As a lay person who is not a politician and understands common mentality of the people who come from that part of the world, I understood Putin’s demand for demilitarization as a demand for his country’s security, which was supposedly protected by the agreements signed by Ukraine, Belarus, Kazakhstan, and Russia (the four independent republics that possess the nuclear arms inheritance from the dying union), as well as Minsk agreements of 2015 (supervised by the EU countries), which were not followed by Ukrainian governments. S. Plokhy (2021) provides a historical context for the immediate post-Soviet era geo-political situation, stating: “When the Soviet Union fell apart in 1991, one of the most encouraging features of its collapse was the absence of large-scale wars between the republics. The scenario that concerned many in the West, ‘Yugoslavia with nukes,’ never materialized.” (Read more about the Commonwealth of Independent States and about Russia’s policies aimed for friendlier geopolitical situations with their neighbors in a 2013 article by Moga & Alexeev, referenced below.)

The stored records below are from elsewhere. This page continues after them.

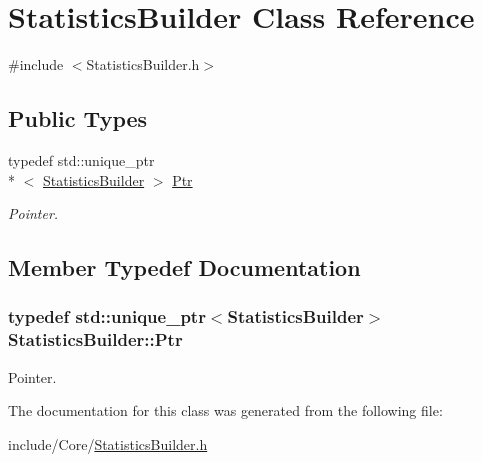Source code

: \hypertarget{class_statistics_builder}{\section{Statistics\-Builder Class Reference}
\label{class_statistics_builder}
}


{\ttfamily \#include $<$Statistics\-Builder.\-h$>$}

\subsection*{Public Types}
\begin{DoxyCompactItemize}
\item 
typedef std\-::unique\-\_\-ptr\\*
$<$ \hyperlink{class_statistics_builder}{Statistics\-Builder} $>$ \hyperlink{class_statistics_builder_a004e4a71362f6accecdb3504ee328aa6}{Ptr}
\begin{DoxyCompactList}\small\item\em Pointer. \end{DoxyCompactList}\end{DoxyCompactItemize}


\subsection{Member Typedef Documentation}
\hypertarget{class_statistics_builder_a004e4a71362f6accecdb3504ee328aa6}{
\subsubsection[{Ptr}]{\setlength{\rightskip}{0pt plus 5cm}typedef std\-::unique\-\_\-ptr$<${\bf Statistics\-Builder}$>$ {\bf Statistics\-Builder\-::\-Ptr}}}\label{class_statistics_builder_a004e4a71362f6accecdb3504ee328aa6}


Pointer. 



The documentation for this class was generated from the following file\-:\begin{DoxyCompactItemize}
\item 
include/\-Core/\hyperlink{_statistics_builder_8h}{Statistics\-Builder.\-h}\end{DoxyCompactItemize}

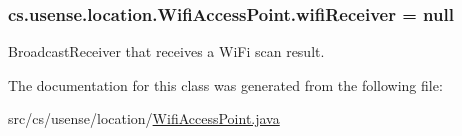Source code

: \subsubsection[{wifi\+Receiver}]{ cs.\+usense.\+location.\+Wifi\+Access\+Point.\+wifi\+Receiver = null\hspace{0.3cm}{\ttfamily [private]}}\label{classcs_1_1usense_1_1location_1_1_wifi_access_point_a0bbe319038518690675af07a94c5d419}
Broadcast\+Receiver that receives a Wi\+Fi scan result. 

The documentation for this class was generated from the following file\+:\begin{DoxyCompactItemize}
\item 
src/cs/usense/location/\hyperlink{_wifi_access_point_8java}{Wifi\+Access\+Point.\+java}\end{DoxyCompactItemize}
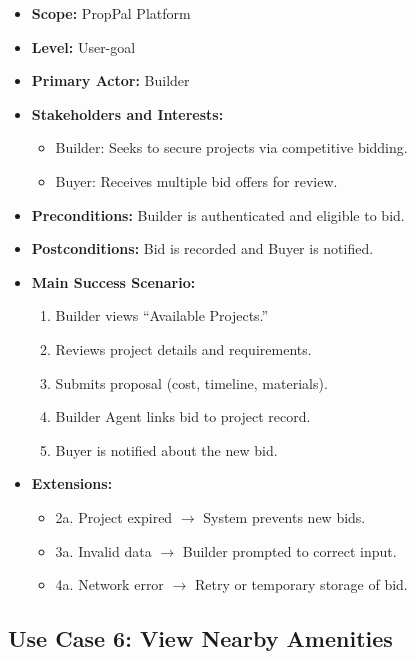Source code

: \begin{itemize}
    \item \textbf{Scope:} PropPal Platform
    \item \textbf{Level:} User-goal
    \item \textbf{Primary Actor:} Builder
    \item \textbf{Stakeholders and Interests:}
    \begin{itemize}
        \item Builder: Seeks to secure projects via competitive bidding.
        \item Buyer: Receives multiple bid offers for review.
    \end{itemize}
    \item \textbf{Preconditions:} Builder is authenticated and eligible to bid.
    \item \textbf{Postconditions:} Bid is recorded and Buyer is notified.
    \item \textbf{Main Success Scenario:}
    \begin{enumerate}
        \item Builder views ``Available Projects.''
        \item Reviews project details and requirements.
        \item Submits proposal (cost, timeline, materials).
        \item Builder Agent links bid to project record.
        \item Buyer is notified about the new bid.
    \end{enumerate}
    \item \textbf{Extensions:}
    \begin{itemize}
        \item 2a. Project expired $\rightarrow$ System prevents new bids.
        \item 3a. Invalid data $\rightarrow$ Builder prompted to correct input.
        \item 4a. Network error $\rightarrow$ Retry or temporary storage of bid.
    \end{itemize}
\end{itemize}

\subsection{Use Case 6: View Nearby Amenities}

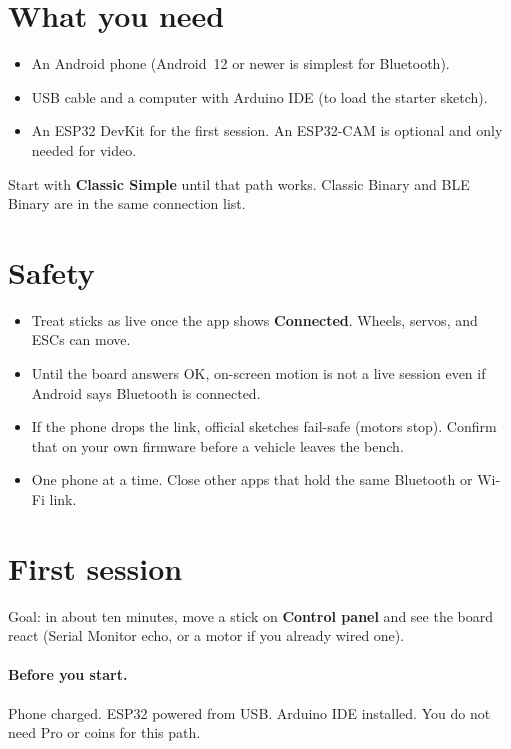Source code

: \documentclass[12pt,a4paper]{article}
\newcommand{\ui}[1]{\textsf{\textbf{#1}}}
\begin{document}
\section{What you need}
\label{sec:need}

\begin{itemize}[leftmargin=1.4cm]
  \item An Android phone (Android~12 or newer is simplest for Bluetooth).
  \item USB cable and a computer with Arduino IDE (to load the starter sketch).
  \item An ESP32 DevKit for the first session.
        An ESP32-CAM is optional and only needed for video.
\end{itemize}

Start with \ui{Classic Simple} until that path works.
Classic Binary and BLE Binary are in the same connection list.

\section{Safety}
\label{sec:safety}

\begin{itemize}[leftmargin=1.4cm]
  \item Treat sticks as live once the app shows \ui{Connected}.
        Wheels, servos, and ESCs can move.
  \item Until the board answers OK, on-screen motion is not a live session
        even if Android says Bluetooth is connected.
  \item If the phone drops the link, official sketches fail-safe
        (motors stop). Confirm that on your own firmware before a vehicle
        leaves the bench.
  \item One phone at a time. Close other apps that hold the same Bluetooth
        or Wi-Fi link.
\end{itemize}

\section{First session}
\label{sec:first}

Goal: in about ten minutes, move a stick on \ui{Control panel} and see the
board react (Serial Monitor echo, or a motor if you already wired one).

\paragraph{Before you start.}
Phone charged. ESP32 powered from USB. Arduino IDE installed.
You do not need Pro or coins for this path.
\end{document}
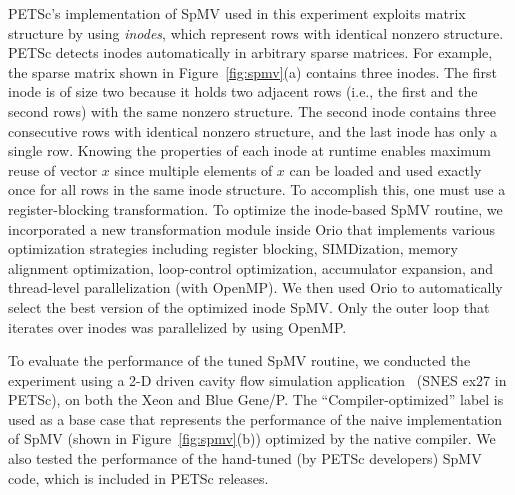 PETSc's implementation of SpMV used in this experiment exploits matrix
structure by using \textit{inodes}, which represent rows with identical
nonzero structure.  PETSc detects inodes automatically in arbitrary sparse
matrices. For example, the sparse matrix shown in Figure~\ref{fig:spmv}(a)
contains three inodes. The first inode is of size two because it holds two
adjacent rows (i.e., the first and the second rows) with the same nonzero
structure. The second inode contains three consecutive rows with identical
nonzero structure, and the last inode has only a single row. Knowing the
properties of each inode at runtime enables maximum reuse of vector $x$ since
multiple elements of $x$ can be loaded and used exactly once for all rows in
the same inode structure. To accomplish this, one must use a
register-blocking transformation. To optimize the inode-based SpMV routine,
we incorporated a new transformation module inside Orio that implements
various optimization strategies including register blocking, SIMDization,
memory alignment optimization, loop-control optimization, accumulator
expansion, and thread-level parallelization (with OpenMP). We then used Orio
to automatically select the best version of the optimized inode SpMV. Only
the outer loop that iterates over inodes was parallelized by using OpenMP.

To evaluate the performance of the tuned SpMV routine, we conducted the
experiment using a 2-D driven cavity flow simulation
application~\cite{coff:kell:keye} (SNES ex27 in PETSc), on both the Xeon and
Blue Gene/P. The ``Compiler-optimized'' label is used as a base case that
represents the performance of the naive implementation of SpMV (shown in
Figure~\ref{fig:spmv}(b)) optimized by the native compiler. We also tested
the performance of the hand-tuned (by PETSc developers) SpMV code, which is
included in PETSc releases.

One after another, every political party that won elections in “independent” Ukraine promised things that they never fulfilled. This led to Russian-speaking people being repressed and their rights squashed on the very territories where their families lived for many generations. [It is a longer story, but my own family’s departure from the Soviet Republic of Moldavia, where my husband and I served after “raspredeleniye” (literally translated as “distribution” – of work forces, one engineer and one physician – to the areas of the USSR that needed these specialties) happened after an incident with my coworker, a nurse aid in ER, who chose not to “hear” my requests for prepping a patient to the surgical procedure (and putting that patient in grave danger), just because I spoke to her in Russian (which was a common language for all citizens of the former USSR, as English language is in the US). My other coworker, a nurse,  an ethnic Ukrainian who was married to a Moldavian, and who knew Moldavian, told me, “Inna Romanovna, it is a revolution out there. I do not know what else to tell you.” She translated for me some slogans pasted on the walls around our hospital. One of them stated: “Let’s drown Russians in the blood of dirty Jews.” I felt that some button was pressed in my solar plexus. Later, I called it the “transgenerational button.” When my husband came home from work, I said to him that “people do not want us here” and that “we need to go somewhere else.” I did not know where yet, but I knew that we needed to leave. At that moment, I probably felt what people of Donbass were experiencing from 2014 – that they are not wanted, and that their children do not have any future there. That was the beginning of the end of the multi-generational history of my family living on that land, with  all its good and all its bad.]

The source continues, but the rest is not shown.